Focarelli v. Sullivan

RUFE, W., J.,

— Defendants, Pat Sullivan and James Sullivan, moved this court for summary judgment. Defendants sought to have this case dismissed based on plaintiffs’ failure to toll the statute *160of limitations. We granted the motion for the following reasons.

Defendant, Pat Sullivan, was involved in a car accident with plaintiff, Stacey Focarelli, on November 18, 1992. On November 18, 1994, plaintiffs filed a writ of summons. The writ was never delivered to the sheriff for service and therefore expired. On February 16, 1995, plaintiffs filed a praecipe to reissue the writ of summons which had never been served. Again, plaintiffs failed to deliver the reissued writ to the sheriff for service within 30 days of its reissuance and the writ expired. On April 10, 1995, plaintiffs filed their second praecipe to reissue the writ of summons, and on April 18, 1995, plaintiffs delivered the writ of summons to the sheriff’s office for service. On April 25, 1995, defendants were served with the writ, and plaintiffs filed their complaint on May 18, 1995.

Defendants argue that plaintiffs failed to toll the statute of limitations. Defendants contend that plaintiffs’ mere filing of the writ of summons on November 18, 1994 was not sufficient, as plaintiffs took no affirmative action nor made any good faith effort to effect service. In fact, plaintiffs never even delivered the writ to the sheriff for service until April 18, 1995, five months after the statute of limitations had expired.
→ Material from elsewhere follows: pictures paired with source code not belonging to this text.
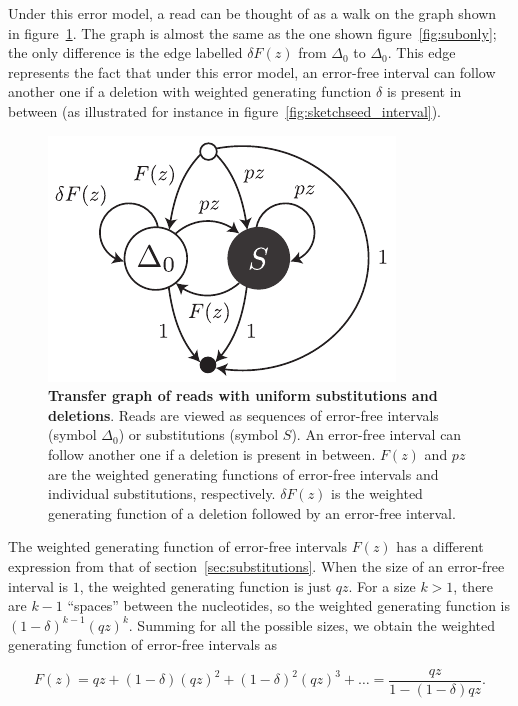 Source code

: \documentclass{article}
\begin{document}
Under this error model, a read can be thought of as a walk on the graph
shown in figure~\ref{fig:deletions}. The graph is almost the same as the
one shown figure~\ref{fig:subonly}; the only difference is the edge
labelled $\delta F(z)$ from $\Delta_0$ to $\Delta_0$. This edge represents
the fact that under this error model, an error-free interval can follow
another one if a deletion with weighted generating function $\delta$ is
present in between (as illustrated for instance in
figure~\ref{fig:sketchseed_interval}).

\begin{figure}[h]
\centering
\includegraphics[scale=0.9]{deletions.pdf}
\caption{\textbf{Transfer graph of reads with uniform substitutions and
deletions}. Reads are viewed as sequences of error-free intervals (symbol
$\Delta_0$) or substitutions (symbol $S$). An error-free interval can
follow another one if a deletion is present in between. $F(z)$ and $pz$
are the weighted generating functions of error-free intervals and
individual substitutions, respectively. $\delta F(z)$ is the weighted
generating function of a deletion followed by an error-free interval.}
\label{fig:deletions}
\end{figure}

The weighted generating function of error-free intervals $F(z)$ has a
different expression from that of section~\ref{sec:substitutions}. When
the size of an error-free interval is $1$, the weighted generating
function is just $qz$. For a size $k > 1$, there are $k-1$ ``spaces''
between the nucleotides, so the weighted generating function is
$(1-\delta)^{k-1}(qz)^k$. Summing for all the possible sizes, we obtain
the weighted generating function of error-free intervals as

\begin{equation}
\label{eq:Fdel}
F(z) = qz + (1-\delta)(qz)^2 + (1-\delta)^2(qz)^3 + \ldots =
\frac{qz}{1-(1-\delta)qz}.
\end{equation}
\end{document}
We agree with defendants. The standard set out by the Supreme Court in Lamp v. Heyman, 469 Pa. 465, 478, 365 A.2d 882, 889 (1976), is that “a writ of summons shall remain effective to commence an action only if the plaintiff then refrains from a course of conduct which serves to stall in its tracks the legal machinery he has just set in motion.” In explaining its decision, the Lamp court said:

“[Tjhere is too much potential for abuse in a rule which permits a plaintiff to keep an action alive without *161proper notice to a defendant merely by filing a praecipe for a writ of summons and then having the writ reissued in a timely fashion without attempting to effectuate service. . . . Our purpose is to avoid the situation in which a plaintiff can bring an action, but, by not making a good-faith effort to notify a defendant, retain exclusive control over it for a period in excess of that permitted by the statute of limitations.” Id. at 477-78, 366 A.2d at 888-89.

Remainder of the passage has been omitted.